The unaudited pro forma condensed combined financial data below reflects the 29,097,787 shares of the outstanding DPCM Class A common stock, par value $0.0001 (“DPCM Class A Common Stock”) that was redeemed, resulting in an aggregate payment of $291.3 million out of the trust account, at a redemption price of $10.01 per share.

 

1


Description of the Transaction

As noted above, on February 7, 2022, DPCM entered into the Transaction Agreement with D-Wave Quantum, Merger Sub, CallCo, ExchangeCo and D-Wave. Pursuant to the Transaction Agreement and in connection therewith, among other things and subject to the terms and conditions contained therein:

 

   

On the Closing Date, Merger Sub will merge with and into DPCM, as a result of which DPCM will become a direct, wholly-owned subsidiary of D-Wave Quantum, with the stockholders of DPCM receiving D-Wave Quantum Common Shares (the “DPCM Merger”);

 

   

At the time at which the certificate of merger has been duly filed with the Secretary of State of the State of Delaware and has become effective in accordance with the Delaware General Corporation Law (“DGCL”) or such later time as DPCM and Merger Sub may agree and specify in the Certificate of Merger pursuant to the DGCL (the “Effective Time”), (a) each issued and outstanding share of DPCM Class A Common Stock (other than any shares of DPCM Class A Common Stock or shares of DPCM’s Class B common stock, par value $0.0001 per share (“DPCM Class B Common Stock”) held in DPCM’s treasury or owned by D-Wave or any other wholly-owned subsidiary of D-Wave or DPCM immediately prior to the Effective Time (the “Excluded Shares”) and after giving effect to the right of the holders of DPCM Class A Common Stock to redeem all or a portion of their DPCM Class A Common Stock) will be automatically converted into and exchanged for the right to receive from the depositary, for each share of DPCM Class A Common Stock, 1.4541326 D-Wave Quantum Common Shares (the “Exchange Ratio”) and (b) each issued and outstanding share of DPCM Class B Common Stock (other than any Excluded Shares) will be automatically converted into and exchanged for the right to receive from the depositary, one D-Wave Quantum Common Share;

 

   

Immediately following the DPCM Merger, the parties will proceed to effect the Arrangement on the terms and subject to the conditions set forth in the statutory plan of arrangement under the Business Corporations Act (British Columbia) (the “Plan of Arrangement”) and the Transaction Agreement or made at the direction of the Supreme Court of British Columbia (the “Court”) in accordance with the final order of the Court pursuant to Section 291 of the Business Corporations Act (British Columbia), in a form acceptable to D-Wave and DPCM, each acting reasonably, approving the Arrangement with the prior written consent of DPCM and D-Wave, each such consent not to be unreasonably withheld, conditioned, or delayed.
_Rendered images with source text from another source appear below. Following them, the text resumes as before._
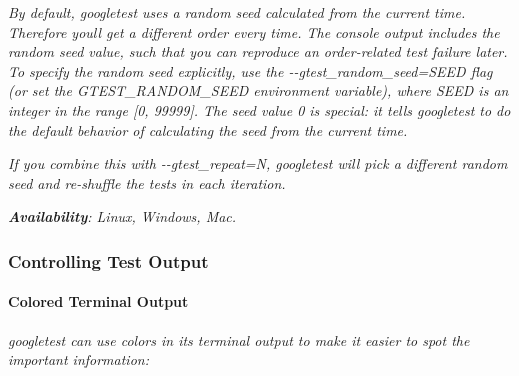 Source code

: {\itshape By default, googletest uses a random seed calculated from the current time. Therefore you\textquotesingle{}ll get a different order every time. The console output includes the random seed value, such that you can reproduce an order-\/related test failure later. To specify the random seed explicitly, use the {\ttfamily -\/-\/gtest\+\_\+random\+\_\+seed=S\+E\+ED} flag (or set the {\ttfamily G\+T\+E\+S\+T\+\_\+\+R\+A\+N\+D\+O\+M\+\_\+\+S\+E\+ED} environment variable), where {\ttfamily S\+E\+ED} is an integer in the range \mbox{[}0, 99999\mbox{]}. The seed value 0 is special\+: it tells googletest to do the default behavior of calculating the seed from the current time.}

{\itshape If you combine this with {\ttfamily -\/-\/gtest\+\_\+repeat=N}, googletest will pick a different random seed and re-\/shuffle the tests in each iteration.}

{\itshape {\bfseries{Availability}}\+: Linux, Windows, Mac.}

{\itshape \subsubsection*{Controlling Test Output}}

{\itshape }

{\itshape \paragraph*{Colored Terminal Output}}

{\itshape }

{\itshape googletest can use colors in its terminal output to make it easier to spot the important information\+:}

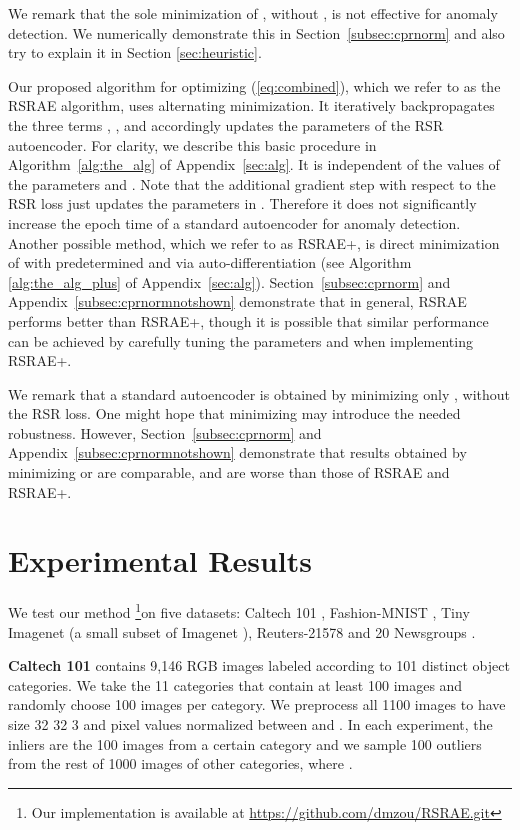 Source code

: \documentclass{article} \usepackage{iclr2020_conference,times}
\def\Secref#1{Section~\ref{#1}}
\def\eqref#1{(\ref{#1})}
\begin{document}
We remark that the sole minimization of , without , is not effective for anomaly detection. We  numerically demonstrate this in \Secref{subsec:cprnorm} and also try to 
explain it in Section \ref{sec:heuristic}.


Our proposed algorithm for optimizing 
\eqref{eq:combined}, which we refer to as the RSRAE algorithm, uses alternating minimization. It iteratively backpropagates the three terms , ,  and accordingly updates the parameters of the RSR autoencoder. 
For clarity, we describe this basic procedure in Algorithm~\ref{alg:the_alg} of Appendix~\ref{sec:alg}.
It is independent of the values of the parameters  and .
Note that the additional gradient step with respect to the RSR loss just updates the parameters in . Therefore it does not significantly increase the epoch time of a standard autoencoder for anomaly detection. Another possible method, which we refer to as RSRAE+, is direct minimization of  with predetermined  and  via auto-differentiation (see Algorithm \ref{alg:the_alg_plus} of Appendix~\ref{sec:alg}). \Secref{subsec:cprnorm} and Appendix~\ref{subsec:cprnormnotshown} demonstrate that in general, RSRAE performs better than RSRAE+, though it is possible that similar performance can be achieved by carefully tuning the parameters  and  when implementing RSRAE+. 

We remark that a standard autoencoder is obtained by minimizing only , without the RSR loss. One might hope that minimizing  may introduce the needed robustness. However, \Secref{subsec:cprnorm} and Appendix~\ref{subsec:cprnormnotshown} demonstrate that results obtained by minimizing  or  are comparable, and are worse than those of RSRAE and RSRAE+.





\section{{Experimental Results}}
\label{sec:real}



We test our method \footnote{{Our implementation is available at \url{https://github.com/dmzou/RSRAE.git}}}on five datasets: Caltech 101 \citep{fei2007learning}, Fashion-MNIST \citep{xiao2017fashion}, Tiny Imagenet (a small subset of Imagenet \citep{russakovsky2015imagenet}), Reuters-21578 \citep{lewis1997reuters} and 20 Newsgroups \citep{Lang95}. 



\textbf{Caltech 101} contains 9,146 RGB images labeled according to 101 distinct object categories. We take the 11 categories that contain at least 100 images and randomly choose 100 images per category. We preprocess all 1100 images to have  size 32  32  3 and pixel values normalized between  and . In each experiment, the inliers are the 100 images from a certain category and we sample   100 outliers from the rest of 1000 images of other categories, where .
\end{document}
Pursuant to the Plan of Arrangement, (i) CallCo will acquire a portion of the issued and outstanding share capital of D-Wave (the “D-Wave Shares”) from certain holders in exchange for D-Wave Quantum Common Shares (the “D-Wave Quantum Share Exchange”), (ii) CallCo will contribute such D-Wave Shares to ExchangeCo in exchange for shares of ExchangeCo’s non-par value common stock, (iii) following the D-Wave Quantum Share Exchange, ExchangeCo will acquire the remaining issued and outstanding D-Wave Shares from the remaining holders of D-Wave Shares in exchange for exchangeable shares in the capital of ExchangeCo (the “Exchangeable Shares”) and (iv) as a result of the foregoing, D-Wave will become a wholly-owned subsidiary of ExchangeCo. The holders of the Exchangeable Shares will have certain rights as specified in the Exchangeable Share Support Agreement and the Voting and Exchange Trust Agreement, including the right to exchange Exchangeable Shares for D-Wave Quantum Common Shares (the “Arrangement”);

 

   

Immediately following the consummation of the DPCM Merger, pursuant to the Plan of Arrangement, each outstanding D-Wave Share will be automatically converted into and exchanged the right to receive a number of D-Wave Quantum Common Shares or Exchangeable Shares equal to, in the aggregate, the Per Share D-Wave Stock Consideration (as defined in the Transaction Agreement); and

 

   

Concurrently with the execution of the Transaction Agreement, certain investors (the “PIPE Investors”) entered into subscription agreements (the “PIPE Subscription Agreements”) , pursuant to which, among other things, each PIPE Investor subscribed to and agreed to purchase on the Closing Date, and D-Wave Quantum agreed to issue and sell to each such PIPE Investor on the Closing Date, the number of D-Wave Quantum Common Shares equal to the purchase price set forth therein, divided by $10.00 and multiplied by the Exchange Ratio, in each case, on the terms and subject to the conditions set forth therein (the “PIPE Shares”).

Forfeiture Shares

Prior to the Transaction, Sponsor was the beneficial and record owner of 7,252,500 shares of the 7,500,000 outstanding shares of DPCM Class B Common Stock, or the Founder Shares. Pursuant to the terms of the Amended and Restated Sponsor Support

 

2


Agreement entered into on June 16, 2022, immediately prior to the Closing, the Sponsor has agreed to forfeit 4,484,425 Founder Shares (the “Forfeited Shares”).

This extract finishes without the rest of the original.